- **Exercise details**
In the data that follows, find each line containing "quote" and copy it.

┏━━

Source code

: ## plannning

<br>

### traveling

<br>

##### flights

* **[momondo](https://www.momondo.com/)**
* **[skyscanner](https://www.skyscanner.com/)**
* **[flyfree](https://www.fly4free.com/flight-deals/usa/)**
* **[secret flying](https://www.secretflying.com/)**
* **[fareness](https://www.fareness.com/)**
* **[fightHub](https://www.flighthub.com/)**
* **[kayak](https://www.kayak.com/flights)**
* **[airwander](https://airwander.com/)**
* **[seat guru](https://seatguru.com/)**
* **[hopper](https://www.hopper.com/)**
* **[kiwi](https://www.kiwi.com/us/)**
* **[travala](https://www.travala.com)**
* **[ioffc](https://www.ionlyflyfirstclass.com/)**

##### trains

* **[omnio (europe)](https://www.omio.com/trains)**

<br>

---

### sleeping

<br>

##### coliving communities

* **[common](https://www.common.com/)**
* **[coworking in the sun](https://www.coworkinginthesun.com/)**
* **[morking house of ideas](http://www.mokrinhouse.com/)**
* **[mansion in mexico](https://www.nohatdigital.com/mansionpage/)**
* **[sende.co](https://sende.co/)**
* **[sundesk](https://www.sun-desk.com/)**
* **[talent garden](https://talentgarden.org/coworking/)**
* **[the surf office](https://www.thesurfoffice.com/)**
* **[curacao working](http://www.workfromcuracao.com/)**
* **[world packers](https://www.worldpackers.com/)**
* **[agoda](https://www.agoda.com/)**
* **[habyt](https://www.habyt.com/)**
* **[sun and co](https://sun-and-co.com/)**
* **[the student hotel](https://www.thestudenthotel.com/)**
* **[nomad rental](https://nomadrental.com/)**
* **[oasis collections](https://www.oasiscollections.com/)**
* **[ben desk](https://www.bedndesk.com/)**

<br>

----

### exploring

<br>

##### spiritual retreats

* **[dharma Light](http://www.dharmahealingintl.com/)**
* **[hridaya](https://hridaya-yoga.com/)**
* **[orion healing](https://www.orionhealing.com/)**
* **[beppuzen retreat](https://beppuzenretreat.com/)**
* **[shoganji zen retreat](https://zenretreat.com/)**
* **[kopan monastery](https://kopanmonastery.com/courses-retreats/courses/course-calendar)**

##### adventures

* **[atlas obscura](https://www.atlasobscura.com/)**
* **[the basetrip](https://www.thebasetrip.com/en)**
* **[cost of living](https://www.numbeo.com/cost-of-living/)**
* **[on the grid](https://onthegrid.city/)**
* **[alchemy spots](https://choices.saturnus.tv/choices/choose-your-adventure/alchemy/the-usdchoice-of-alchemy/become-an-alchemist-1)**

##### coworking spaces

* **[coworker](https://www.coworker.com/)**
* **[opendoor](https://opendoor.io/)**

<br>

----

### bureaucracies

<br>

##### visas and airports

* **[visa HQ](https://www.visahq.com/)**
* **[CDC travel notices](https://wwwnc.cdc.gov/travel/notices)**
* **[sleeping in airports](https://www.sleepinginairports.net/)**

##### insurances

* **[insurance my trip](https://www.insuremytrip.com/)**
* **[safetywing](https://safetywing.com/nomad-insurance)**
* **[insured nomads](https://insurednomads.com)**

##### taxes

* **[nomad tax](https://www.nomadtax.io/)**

┗━━
┏━━

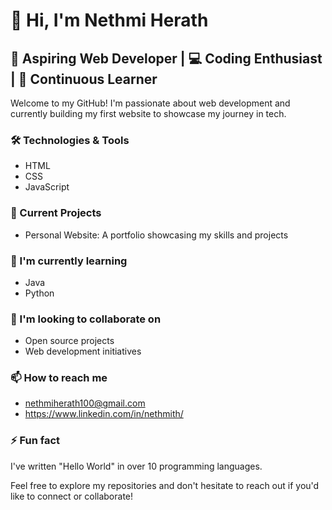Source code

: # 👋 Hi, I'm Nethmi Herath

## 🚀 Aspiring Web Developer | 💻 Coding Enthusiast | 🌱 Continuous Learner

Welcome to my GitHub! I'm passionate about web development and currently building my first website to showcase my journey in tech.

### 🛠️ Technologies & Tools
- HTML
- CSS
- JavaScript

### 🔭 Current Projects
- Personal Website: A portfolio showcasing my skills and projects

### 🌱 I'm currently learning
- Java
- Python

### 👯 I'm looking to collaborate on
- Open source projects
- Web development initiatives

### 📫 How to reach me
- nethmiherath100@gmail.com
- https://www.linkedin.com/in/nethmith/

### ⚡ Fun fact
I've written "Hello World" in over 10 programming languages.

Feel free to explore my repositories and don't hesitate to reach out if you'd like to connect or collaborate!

┗━━
┏━━

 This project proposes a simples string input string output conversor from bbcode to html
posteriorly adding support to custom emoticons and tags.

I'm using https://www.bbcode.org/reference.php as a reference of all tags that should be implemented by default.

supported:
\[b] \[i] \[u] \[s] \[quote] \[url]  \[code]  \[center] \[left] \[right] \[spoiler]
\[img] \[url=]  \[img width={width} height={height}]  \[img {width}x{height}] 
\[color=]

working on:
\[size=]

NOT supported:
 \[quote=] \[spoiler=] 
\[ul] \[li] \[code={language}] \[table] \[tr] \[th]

┗━━

- **Reply**
\[b] \[i] \[u] \[s] \[quote] \[url]  \[code]  \[center] \[left] \[right] \[spoiler]
 \[quote=] \[spoiler=] 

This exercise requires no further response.